__What to produce__.
This calls for a verbatim copy of all the data, with no images carried over.

__Dataset records__.
----------

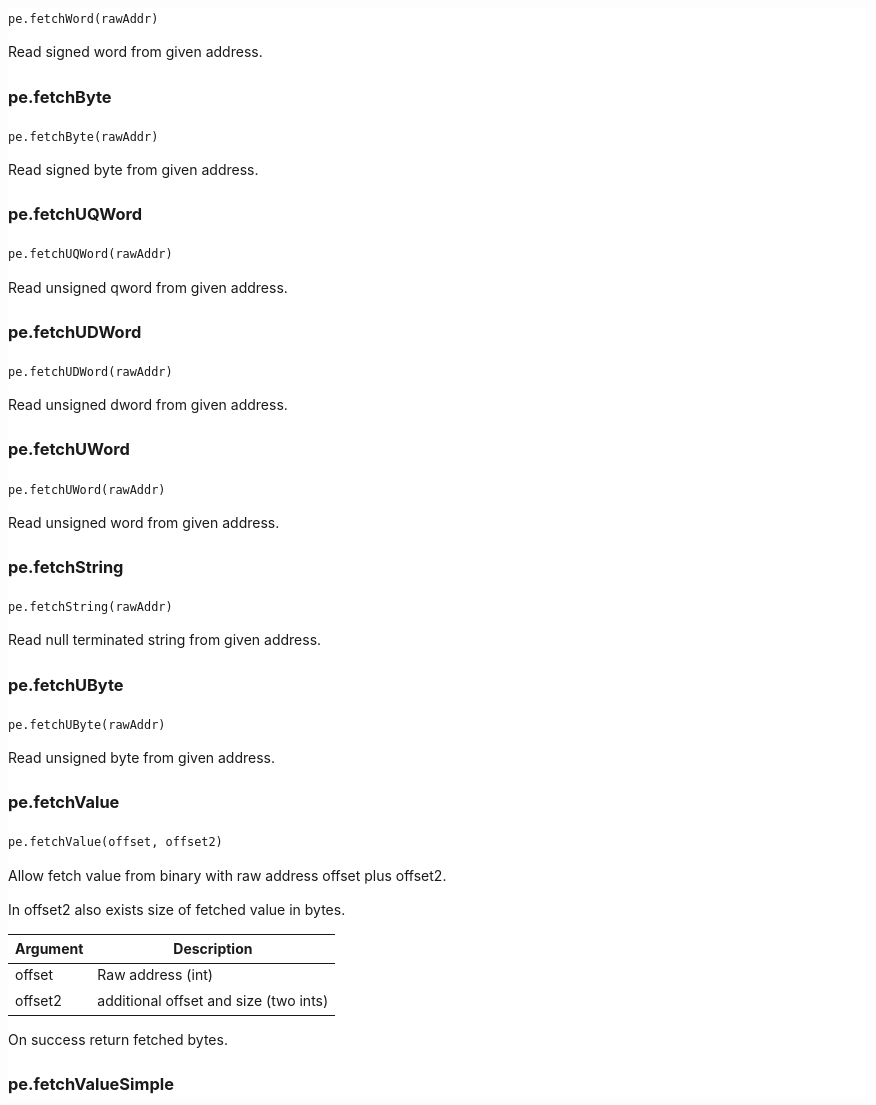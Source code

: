 ``pe.fetchWord(rawAddr)``

Read signed word from given address.

### pe.fetchByte

``pe.fetchByte(rawAddr)``

Read signed byte from given address.

### pe.fetchUQWord

``pe.fetchUQWord(rawAddr)``

Read unsigned qword from given address.

### pe.fetchUDWord

``pe.fetchUDWord(rawAddr)``

Read unsigned dword from given address.

### pe.fetchUWord

``pe.fetchUWord(rawAddr)``

Read unsigned word from given address.

### pe.fetchString

``pe.fetchString(rawAddr)``

Read null terminated string from given address.

### pe.fetchUByte

``pe.fetchUByte(rawAddr)``

Read unsigned byte from given address.

### pe.fetchValue

``pe.fetchValue(offset, offset2)``

Allow fetch value from binary with raw address offset plus offset2.

In offset2 also exists size of fetched value in bytes.

| Argument | Description |
| -------- | ----------- |
| offset   | Raw address (int) |
| offset2  | additional offset and size (two ints) |

On success return fetched bytes.

### pe.fetchValueSimple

----------

__Finished exercise__.
Source code

: ``pe.fetchWord(rawAddr)``

Read signed word from given address.

### pe.fetchByte

``pe.fetchByte(rawAddr)``

Read signed byte from given address.

### pe.fetchUQWord

``pe.fetchUQWord(rawAddr)``

Read unsigned qword from given address.

### pe.fetchUDWord

``pe.fetchUDWord(rawAddr)``

Read unsigned dword from given address.

### pe.fetchUWord

``pe.fetchUWord(rawAddr)``

Read unsigned word from given address.

### pe.fetchString

``pe.fetchString(rawAddr)``

Read null terminated string from given address.

### pe.fetchUByte

``pe.fetchUByte(rawAddr)``

Read unsigned byte from given address.

### pe.fetchValue

``pe.fetchValue(offset, offset2)``

Allow fetch value from binary with raw address offset plus offset2.

In offset2 also exists size of fetched value in bytes.

| Argument | Description |
| -------- | ----------- |
| offset   | Raw address (int) |
| offset2  | additional offset and size (two ints) |

On success return fetched bytes.

### pe.fetchValueSimple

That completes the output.